Neither of the opening-night acts for the Ryman Auditorium’s summer bluegrass series could be regarded as inhabiting the genre’s mainstream. Nickel Creek uses bluegrass as a starting point for achieving a broader acoustic sound. Vince Gill relies on the traditional style as a touchstone for his country music.
Thursday night (June 21), the double bill in the historic Nashville venue played to a capacity audience of over 2,000. Series ticketholders will see Del McCoury , Ralph Stanley , Jim & Jesse and Ricky Skaggs , among others, during the six-week run. If the audience (which included members of SHeDAISY ) minded the non-traditional start, they didn’t show it. Both acts received standing ovations and demands for repeat encores.
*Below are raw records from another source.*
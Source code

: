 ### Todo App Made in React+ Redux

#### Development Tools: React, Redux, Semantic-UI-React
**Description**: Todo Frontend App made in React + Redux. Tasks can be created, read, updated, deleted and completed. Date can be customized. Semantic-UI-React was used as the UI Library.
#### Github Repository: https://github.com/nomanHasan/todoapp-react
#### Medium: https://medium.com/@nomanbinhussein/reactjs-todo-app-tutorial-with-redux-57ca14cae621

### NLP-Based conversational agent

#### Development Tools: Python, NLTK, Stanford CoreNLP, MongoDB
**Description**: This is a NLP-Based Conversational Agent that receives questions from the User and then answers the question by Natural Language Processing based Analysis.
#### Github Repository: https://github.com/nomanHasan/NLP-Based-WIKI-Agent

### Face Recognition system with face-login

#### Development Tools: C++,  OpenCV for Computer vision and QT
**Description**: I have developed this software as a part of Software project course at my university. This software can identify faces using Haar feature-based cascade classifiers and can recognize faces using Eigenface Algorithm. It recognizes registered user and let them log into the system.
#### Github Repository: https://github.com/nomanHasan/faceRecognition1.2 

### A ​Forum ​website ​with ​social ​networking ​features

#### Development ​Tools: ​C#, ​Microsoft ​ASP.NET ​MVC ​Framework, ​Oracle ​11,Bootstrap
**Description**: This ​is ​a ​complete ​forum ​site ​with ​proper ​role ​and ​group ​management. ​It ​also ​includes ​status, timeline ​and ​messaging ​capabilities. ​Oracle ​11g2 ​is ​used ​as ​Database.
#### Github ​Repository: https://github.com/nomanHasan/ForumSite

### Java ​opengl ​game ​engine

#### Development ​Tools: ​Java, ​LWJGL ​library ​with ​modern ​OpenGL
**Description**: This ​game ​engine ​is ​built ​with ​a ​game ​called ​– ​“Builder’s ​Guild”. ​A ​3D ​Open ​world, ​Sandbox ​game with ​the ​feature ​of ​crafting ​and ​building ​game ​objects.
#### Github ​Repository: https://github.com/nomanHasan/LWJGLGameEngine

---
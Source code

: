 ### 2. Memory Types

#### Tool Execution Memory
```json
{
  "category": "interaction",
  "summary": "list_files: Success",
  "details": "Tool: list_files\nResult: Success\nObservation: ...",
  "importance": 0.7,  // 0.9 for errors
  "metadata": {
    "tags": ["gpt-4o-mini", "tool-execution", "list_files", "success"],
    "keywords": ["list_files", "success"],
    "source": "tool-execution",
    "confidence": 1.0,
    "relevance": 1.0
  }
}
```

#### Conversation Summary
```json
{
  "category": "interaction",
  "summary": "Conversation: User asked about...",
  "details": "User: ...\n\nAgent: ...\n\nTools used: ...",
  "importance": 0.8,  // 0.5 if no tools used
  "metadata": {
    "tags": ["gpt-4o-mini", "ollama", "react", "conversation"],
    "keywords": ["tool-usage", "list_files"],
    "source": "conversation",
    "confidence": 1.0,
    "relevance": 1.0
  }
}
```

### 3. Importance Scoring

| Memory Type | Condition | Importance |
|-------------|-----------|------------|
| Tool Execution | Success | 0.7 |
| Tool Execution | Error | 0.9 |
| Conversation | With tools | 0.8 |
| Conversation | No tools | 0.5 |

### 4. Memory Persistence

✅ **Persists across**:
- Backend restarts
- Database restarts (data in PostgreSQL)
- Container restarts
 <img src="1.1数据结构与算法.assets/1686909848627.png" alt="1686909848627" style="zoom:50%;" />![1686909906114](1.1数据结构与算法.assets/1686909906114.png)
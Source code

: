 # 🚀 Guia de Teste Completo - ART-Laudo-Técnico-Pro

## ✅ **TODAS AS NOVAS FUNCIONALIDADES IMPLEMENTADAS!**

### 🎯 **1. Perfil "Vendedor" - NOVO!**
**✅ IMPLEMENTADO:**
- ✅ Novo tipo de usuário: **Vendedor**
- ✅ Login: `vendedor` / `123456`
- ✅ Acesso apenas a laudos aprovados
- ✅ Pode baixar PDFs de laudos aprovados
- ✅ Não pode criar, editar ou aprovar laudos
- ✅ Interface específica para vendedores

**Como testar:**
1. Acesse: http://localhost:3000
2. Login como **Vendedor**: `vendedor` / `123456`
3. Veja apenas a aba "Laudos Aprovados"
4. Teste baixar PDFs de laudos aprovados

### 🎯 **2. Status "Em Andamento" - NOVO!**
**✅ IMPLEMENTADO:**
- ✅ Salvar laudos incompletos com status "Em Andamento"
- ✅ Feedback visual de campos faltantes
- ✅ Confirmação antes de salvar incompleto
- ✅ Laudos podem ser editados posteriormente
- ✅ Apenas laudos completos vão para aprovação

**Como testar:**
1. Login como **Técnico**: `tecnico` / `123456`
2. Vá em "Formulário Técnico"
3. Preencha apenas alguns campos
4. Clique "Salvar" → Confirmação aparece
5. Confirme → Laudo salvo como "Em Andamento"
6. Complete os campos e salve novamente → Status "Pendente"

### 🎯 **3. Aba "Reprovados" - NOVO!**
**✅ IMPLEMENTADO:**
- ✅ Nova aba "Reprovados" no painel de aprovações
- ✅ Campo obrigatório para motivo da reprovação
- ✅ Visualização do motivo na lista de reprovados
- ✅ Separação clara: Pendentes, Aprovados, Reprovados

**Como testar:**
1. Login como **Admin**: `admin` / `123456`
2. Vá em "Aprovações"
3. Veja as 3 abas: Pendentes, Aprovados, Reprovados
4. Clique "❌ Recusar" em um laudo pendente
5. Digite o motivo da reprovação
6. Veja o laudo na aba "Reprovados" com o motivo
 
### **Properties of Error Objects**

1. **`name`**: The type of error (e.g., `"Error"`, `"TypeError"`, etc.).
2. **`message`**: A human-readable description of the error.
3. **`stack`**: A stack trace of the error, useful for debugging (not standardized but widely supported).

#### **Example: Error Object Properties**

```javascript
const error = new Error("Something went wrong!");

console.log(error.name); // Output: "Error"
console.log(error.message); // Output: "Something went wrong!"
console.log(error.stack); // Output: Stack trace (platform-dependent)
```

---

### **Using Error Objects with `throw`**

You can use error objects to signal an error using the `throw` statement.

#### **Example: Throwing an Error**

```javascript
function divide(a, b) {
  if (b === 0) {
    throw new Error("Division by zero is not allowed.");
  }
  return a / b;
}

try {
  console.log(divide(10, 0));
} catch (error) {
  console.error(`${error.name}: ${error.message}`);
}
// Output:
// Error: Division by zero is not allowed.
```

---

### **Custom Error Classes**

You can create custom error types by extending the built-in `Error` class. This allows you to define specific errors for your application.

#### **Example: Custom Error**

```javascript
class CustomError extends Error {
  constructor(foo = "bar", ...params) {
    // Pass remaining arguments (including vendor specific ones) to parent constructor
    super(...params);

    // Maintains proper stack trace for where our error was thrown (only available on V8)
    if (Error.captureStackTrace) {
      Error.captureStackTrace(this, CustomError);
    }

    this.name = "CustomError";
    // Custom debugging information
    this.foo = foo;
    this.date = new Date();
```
In their 20s, Nickel Creek — fiddler Sara Watkins, mandolinist Chris Thile and guitarist Sean Watkins, with help from bassist Derek Jones — blend bluegrass with Celtic, pop, classical and jazz styles. They’ve played Keith Whitley ’s bluegrass gospel tune, “You Don’t Have to Move That Mountain,” since they were teens in Southern California, but the song, with Sara Watkins singing lead, got a jazzy treatment Thursday night. Jones took a bass solo and Sean Watkins punched effects pedals on the floor to alter the sound of his acoustic guitar.
More into body surfing, kick boxing and running than NASCAR or rodeo, the trio has been embraced both by CMT’s audience and by jam-band fans of Phish and Dave Matthews. A prodigy grown into his prime, Thile becomes the focal point of the band on stage. Like mandolinist Sam Bush, a key influence, he takes a kinetic approach to playing, stamping his feet in rhythm, moving his upper body forward and back, bobbing his head, mugging with bandmates. “We’re so freakin’ happy to be here,” he said, his actions reinforcing the mood.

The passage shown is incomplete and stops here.